Characterization of HAVvec9-Bsd variants. (A) Analysis of HAV RNA replication by quantitative RT-PCR. Total RNA was extracted from FRhK4 cells infected with an MOI of 2 to 5 TCID₅₀/cell of HAVvec9-Bsd or -20 at different times postinfection. HAV RNA was quantitated by real-time RT-PCR as described previously (24). The HAV RNA copy numbers were determined in triplicate and expressed as mean values with standard deviations shown as error bars. Statistical significance at 2 days postinfection was determined by t test. (B) Western blot analysis of HAV-infected cells. FRhK4 cells were infected with an MOI of 2 to 5 TCID₅₀/cell of HAVvec9-Bsd or -20, cell extracts were prepared at different dpi, and equal amounts of extracts were resolved by 4 to 12% SDS-PAGE under denaturing conditions, transferred to polyvinylidene difluoride (PVDF) membranes, and probed with rabbit anti-HAV VP2 antibodies as described previously (29). Bands corresponding to VP0 and VP2 specifically detected by the anti-VP2 antibodies are marked with arrows (upper panel). Bands corresponding to a constitutive FRhK4 cellular protein that cross-reacted with the anti-VP2 antibodies are shown as loading controls (lower panel). Molecular size markers are indicated in kilodaltons. (C) Mutations in 3D^pol that increased the growth kinetics of the HAVvec9-Bsd variants. The T6069G, mutation, the C7027T mutation, or both mutations were introduced into the infectious cDNA of HAVvec9-Bsd to generate HAVvec9-Bsd-6069, HAVvec9-Bsd-7027, and HAVvec9-Bsd-6069 + 7027, respectively. One-step growth curve analysis of constructs and variants in FRhK4 cells was done as described for Fig. 2D. (D) Alignment of 3D^pol N-terminal 69-amino-acid sequences of HAV and other members of the Picornaviridae.
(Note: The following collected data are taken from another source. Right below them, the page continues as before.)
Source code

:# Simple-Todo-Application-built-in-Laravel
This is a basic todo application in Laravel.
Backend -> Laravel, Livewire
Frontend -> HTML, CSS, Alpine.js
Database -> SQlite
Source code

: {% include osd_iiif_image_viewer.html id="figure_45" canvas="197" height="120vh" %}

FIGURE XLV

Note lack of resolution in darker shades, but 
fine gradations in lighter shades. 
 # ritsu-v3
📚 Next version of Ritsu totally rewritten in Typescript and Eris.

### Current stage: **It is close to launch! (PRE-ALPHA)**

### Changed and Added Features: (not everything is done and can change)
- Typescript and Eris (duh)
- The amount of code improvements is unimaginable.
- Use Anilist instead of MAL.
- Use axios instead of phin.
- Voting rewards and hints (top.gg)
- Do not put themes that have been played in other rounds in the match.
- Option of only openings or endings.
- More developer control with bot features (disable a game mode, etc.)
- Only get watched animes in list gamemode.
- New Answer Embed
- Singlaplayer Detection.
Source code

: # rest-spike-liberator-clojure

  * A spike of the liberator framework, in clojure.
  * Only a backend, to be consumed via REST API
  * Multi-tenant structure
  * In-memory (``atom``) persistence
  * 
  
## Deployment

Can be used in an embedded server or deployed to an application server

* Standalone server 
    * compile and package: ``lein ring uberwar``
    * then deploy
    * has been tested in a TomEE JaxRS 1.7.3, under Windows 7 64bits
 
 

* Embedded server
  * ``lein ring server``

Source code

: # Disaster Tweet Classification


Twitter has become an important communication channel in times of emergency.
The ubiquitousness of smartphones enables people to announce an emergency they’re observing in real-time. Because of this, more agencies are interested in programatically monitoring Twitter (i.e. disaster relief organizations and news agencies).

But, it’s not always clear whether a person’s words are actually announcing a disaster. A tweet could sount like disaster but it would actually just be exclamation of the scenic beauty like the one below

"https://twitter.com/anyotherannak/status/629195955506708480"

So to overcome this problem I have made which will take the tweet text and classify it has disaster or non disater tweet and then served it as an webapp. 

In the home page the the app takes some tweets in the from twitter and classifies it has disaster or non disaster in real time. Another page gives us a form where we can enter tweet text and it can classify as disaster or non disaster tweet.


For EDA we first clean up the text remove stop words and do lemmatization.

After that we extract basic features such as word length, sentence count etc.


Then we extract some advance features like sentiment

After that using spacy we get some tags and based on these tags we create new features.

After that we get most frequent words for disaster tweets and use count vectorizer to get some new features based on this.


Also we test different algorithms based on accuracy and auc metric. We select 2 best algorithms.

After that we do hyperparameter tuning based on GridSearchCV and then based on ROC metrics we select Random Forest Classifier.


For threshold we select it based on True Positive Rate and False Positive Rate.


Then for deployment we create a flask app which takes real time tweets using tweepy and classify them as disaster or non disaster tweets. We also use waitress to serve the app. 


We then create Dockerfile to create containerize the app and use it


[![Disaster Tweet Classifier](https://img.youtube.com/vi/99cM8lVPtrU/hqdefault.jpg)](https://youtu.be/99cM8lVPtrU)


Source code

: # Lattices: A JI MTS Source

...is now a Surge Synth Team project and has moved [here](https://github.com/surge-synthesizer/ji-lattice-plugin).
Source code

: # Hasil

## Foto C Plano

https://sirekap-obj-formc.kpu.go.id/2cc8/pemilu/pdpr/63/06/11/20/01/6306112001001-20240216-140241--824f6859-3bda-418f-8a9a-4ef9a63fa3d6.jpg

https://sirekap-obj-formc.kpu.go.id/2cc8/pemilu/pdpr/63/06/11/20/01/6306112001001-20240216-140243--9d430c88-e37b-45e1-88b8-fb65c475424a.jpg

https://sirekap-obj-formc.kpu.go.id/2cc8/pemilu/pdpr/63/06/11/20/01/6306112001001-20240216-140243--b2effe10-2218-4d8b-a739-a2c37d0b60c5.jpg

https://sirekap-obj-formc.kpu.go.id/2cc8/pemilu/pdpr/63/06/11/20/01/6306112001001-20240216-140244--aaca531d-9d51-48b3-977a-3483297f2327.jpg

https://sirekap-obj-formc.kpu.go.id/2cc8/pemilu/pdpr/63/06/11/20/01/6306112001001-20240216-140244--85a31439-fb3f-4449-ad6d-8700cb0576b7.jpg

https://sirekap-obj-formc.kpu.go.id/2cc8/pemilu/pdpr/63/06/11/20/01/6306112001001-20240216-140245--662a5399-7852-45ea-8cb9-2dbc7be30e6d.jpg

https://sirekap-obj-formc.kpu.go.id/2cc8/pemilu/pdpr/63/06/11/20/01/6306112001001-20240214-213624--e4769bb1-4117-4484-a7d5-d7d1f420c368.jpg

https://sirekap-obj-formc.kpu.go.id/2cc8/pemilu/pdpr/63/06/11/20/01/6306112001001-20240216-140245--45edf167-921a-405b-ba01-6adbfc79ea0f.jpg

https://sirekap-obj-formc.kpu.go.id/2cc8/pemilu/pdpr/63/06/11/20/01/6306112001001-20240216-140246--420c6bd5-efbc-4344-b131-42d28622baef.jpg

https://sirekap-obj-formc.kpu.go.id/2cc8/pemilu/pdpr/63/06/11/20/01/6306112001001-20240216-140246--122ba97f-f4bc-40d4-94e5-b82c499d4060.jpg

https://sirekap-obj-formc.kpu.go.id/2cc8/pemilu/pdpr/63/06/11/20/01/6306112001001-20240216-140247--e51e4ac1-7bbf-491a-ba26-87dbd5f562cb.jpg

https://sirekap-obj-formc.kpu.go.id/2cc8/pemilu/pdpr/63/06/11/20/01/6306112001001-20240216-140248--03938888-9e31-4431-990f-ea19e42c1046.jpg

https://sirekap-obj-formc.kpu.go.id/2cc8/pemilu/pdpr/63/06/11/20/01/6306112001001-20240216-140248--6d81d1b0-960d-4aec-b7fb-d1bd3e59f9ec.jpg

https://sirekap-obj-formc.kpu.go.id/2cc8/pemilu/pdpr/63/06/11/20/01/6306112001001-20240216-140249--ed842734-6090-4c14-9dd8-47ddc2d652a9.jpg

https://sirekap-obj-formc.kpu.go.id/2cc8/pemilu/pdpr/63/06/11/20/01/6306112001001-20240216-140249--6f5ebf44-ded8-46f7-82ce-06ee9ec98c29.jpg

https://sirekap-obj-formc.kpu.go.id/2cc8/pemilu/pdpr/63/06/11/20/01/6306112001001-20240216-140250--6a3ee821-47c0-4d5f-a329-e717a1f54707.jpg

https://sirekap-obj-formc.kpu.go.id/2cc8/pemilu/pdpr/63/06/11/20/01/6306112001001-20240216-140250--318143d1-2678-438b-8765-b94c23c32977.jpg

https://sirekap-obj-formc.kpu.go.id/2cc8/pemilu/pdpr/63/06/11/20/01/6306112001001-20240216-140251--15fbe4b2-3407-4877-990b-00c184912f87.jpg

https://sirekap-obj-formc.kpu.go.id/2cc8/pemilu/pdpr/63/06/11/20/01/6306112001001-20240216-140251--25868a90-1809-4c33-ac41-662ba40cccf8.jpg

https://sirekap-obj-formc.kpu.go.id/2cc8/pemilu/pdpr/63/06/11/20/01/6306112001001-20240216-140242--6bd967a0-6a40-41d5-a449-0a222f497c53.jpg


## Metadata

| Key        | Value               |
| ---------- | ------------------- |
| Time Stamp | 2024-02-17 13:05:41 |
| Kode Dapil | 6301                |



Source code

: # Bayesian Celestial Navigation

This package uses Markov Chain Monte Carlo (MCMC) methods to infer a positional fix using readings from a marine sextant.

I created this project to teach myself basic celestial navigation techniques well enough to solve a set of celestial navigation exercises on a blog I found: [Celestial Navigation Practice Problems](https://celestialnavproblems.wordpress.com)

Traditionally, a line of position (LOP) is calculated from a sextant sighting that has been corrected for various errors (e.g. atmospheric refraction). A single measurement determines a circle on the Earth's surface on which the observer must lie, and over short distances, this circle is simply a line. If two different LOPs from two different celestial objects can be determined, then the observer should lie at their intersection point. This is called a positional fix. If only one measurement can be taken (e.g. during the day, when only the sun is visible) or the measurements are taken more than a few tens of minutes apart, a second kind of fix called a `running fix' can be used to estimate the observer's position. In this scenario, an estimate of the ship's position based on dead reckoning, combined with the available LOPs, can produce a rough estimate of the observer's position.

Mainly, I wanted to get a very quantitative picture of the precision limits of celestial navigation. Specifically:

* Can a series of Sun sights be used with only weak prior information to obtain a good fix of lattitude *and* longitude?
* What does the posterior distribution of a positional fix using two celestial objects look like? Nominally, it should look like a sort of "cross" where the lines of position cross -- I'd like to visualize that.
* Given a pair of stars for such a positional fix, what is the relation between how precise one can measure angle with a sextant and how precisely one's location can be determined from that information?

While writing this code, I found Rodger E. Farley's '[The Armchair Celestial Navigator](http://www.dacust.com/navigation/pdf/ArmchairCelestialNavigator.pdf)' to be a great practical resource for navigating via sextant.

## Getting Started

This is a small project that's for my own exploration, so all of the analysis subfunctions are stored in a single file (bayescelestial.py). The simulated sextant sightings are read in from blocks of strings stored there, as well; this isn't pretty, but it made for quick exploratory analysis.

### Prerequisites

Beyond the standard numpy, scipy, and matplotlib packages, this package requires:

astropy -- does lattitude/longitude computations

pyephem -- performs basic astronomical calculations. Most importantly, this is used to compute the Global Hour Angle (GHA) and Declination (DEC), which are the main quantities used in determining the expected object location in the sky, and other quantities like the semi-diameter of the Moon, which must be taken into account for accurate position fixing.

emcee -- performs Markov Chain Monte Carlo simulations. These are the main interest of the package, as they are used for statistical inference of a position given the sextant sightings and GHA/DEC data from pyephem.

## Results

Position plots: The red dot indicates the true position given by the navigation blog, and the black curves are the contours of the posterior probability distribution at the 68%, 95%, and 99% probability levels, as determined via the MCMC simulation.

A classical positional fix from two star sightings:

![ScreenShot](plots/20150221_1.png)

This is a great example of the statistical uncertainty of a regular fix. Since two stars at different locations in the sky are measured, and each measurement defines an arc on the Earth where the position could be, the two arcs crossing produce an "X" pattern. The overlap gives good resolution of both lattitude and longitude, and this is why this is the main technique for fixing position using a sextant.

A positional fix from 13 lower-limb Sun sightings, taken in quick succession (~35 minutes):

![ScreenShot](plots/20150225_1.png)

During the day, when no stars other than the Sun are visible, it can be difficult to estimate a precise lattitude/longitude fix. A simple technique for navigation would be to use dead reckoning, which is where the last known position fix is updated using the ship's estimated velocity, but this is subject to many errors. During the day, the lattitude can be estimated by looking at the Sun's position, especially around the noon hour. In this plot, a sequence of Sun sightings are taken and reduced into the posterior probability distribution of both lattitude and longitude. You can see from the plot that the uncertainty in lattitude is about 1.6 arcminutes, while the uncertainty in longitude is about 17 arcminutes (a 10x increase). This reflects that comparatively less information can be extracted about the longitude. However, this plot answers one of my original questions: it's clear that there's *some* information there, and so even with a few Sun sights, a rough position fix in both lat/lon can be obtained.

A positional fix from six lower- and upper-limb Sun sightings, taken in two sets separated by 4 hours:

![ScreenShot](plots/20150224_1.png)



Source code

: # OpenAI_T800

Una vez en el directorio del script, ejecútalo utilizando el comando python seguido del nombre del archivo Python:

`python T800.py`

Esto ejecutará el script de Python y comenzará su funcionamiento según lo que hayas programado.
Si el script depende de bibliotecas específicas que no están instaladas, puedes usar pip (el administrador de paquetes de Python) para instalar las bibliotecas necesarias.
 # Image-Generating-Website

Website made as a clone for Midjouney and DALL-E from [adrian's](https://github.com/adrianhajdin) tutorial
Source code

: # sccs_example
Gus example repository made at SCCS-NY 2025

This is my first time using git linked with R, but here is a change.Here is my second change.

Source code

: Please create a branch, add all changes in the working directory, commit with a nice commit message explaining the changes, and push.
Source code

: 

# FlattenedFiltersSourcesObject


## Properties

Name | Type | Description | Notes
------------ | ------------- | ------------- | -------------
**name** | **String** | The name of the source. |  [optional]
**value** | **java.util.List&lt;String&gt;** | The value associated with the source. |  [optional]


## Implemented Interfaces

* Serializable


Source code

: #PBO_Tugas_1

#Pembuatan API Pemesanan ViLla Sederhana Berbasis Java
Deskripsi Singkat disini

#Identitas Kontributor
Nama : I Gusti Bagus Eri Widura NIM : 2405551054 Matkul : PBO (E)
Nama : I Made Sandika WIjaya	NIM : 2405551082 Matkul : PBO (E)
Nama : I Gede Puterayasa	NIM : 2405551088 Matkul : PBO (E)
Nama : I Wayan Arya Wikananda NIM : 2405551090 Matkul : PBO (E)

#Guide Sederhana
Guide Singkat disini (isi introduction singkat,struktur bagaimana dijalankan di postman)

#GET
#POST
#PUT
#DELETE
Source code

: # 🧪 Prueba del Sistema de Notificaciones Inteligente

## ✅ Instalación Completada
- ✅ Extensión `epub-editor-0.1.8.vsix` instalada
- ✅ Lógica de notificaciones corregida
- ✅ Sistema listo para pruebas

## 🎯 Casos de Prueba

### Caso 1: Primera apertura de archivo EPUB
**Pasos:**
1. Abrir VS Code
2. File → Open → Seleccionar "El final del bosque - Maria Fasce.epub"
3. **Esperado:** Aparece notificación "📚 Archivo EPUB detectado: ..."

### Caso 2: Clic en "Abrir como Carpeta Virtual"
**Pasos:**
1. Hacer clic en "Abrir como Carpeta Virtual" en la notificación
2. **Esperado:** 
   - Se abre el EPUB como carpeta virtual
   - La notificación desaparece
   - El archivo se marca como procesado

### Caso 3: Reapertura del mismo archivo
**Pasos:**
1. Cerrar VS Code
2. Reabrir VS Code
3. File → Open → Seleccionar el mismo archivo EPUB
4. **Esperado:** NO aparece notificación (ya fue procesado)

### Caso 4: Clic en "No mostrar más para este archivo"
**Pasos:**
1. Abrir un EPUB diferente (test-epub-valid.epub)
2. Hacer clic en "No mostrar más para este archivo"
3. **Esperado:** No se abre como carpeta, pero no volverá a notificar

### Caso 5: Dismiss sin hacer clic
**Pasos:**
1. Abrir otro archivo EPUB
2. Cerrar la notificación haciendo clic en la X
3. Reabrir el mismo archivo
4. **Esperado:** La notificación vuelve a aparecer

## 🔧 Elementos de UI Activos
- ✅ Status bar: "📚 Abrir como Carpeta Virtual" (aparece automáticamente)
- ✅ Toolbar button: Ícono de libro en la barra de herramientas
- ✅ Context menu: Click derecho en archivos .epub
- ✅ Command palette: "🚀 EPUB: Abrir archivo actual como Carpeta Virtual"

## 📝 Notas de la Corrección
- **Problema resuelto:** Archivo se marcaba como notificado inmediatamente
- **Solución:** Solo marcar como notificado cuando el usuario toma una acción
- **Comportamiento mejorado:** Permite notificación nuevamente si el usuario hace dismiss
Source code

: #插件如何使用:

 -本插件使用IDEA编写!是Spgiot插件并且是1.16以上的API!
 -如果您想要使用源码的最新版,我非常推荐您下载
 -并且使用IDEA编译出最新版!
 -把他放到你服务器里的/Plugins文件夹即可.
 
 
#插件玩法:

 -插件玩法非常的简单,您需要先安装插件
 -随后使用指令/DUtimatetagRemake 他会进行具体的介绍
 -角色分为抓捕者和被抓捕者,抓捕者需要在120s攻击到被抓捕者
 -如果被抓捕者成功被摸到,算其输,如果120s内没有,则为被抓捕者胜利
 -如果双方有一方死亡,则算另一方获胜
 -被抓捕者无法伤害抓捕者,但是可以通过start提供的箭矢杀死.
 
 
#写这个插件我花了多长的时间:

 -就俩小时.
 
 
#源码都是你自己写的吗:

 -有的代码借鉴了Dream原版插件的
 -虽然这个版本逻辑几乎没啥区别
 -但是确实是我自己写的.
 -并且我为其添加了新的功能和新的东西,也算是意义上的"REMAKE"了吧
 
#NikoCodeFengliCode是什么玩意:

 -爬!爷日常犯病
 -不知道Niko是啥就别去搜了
Single-letter amino acid symbols of 3D^pol from coxsackievirus (CV) B3, poliovirus (PV), human rhinovirus (HRV), foot-and-mouth virus (FMDV), and hepatitis A virus (HAV), corresponding to accession numbers AAW83322, NP_740478, 1XR7B, CAA59731, and AAA45466, respectively, were aligned using the Clustal W program, which introduced gaps in the sequence shown as dashes. Conserved KT and PAA/V motifs are shown in blue, and the HAV F42, which changed to L due to the T6069G mutation, is shown in magenta. (E) Space-filling model of the poliovirus 3D^pol (1RA6) (26) showing amino acids F30 (red), F34 (green), K44 (magenta), and G64 (yellow) and the remaining N-terminal 69 amino acids that from the “index finger” in blue.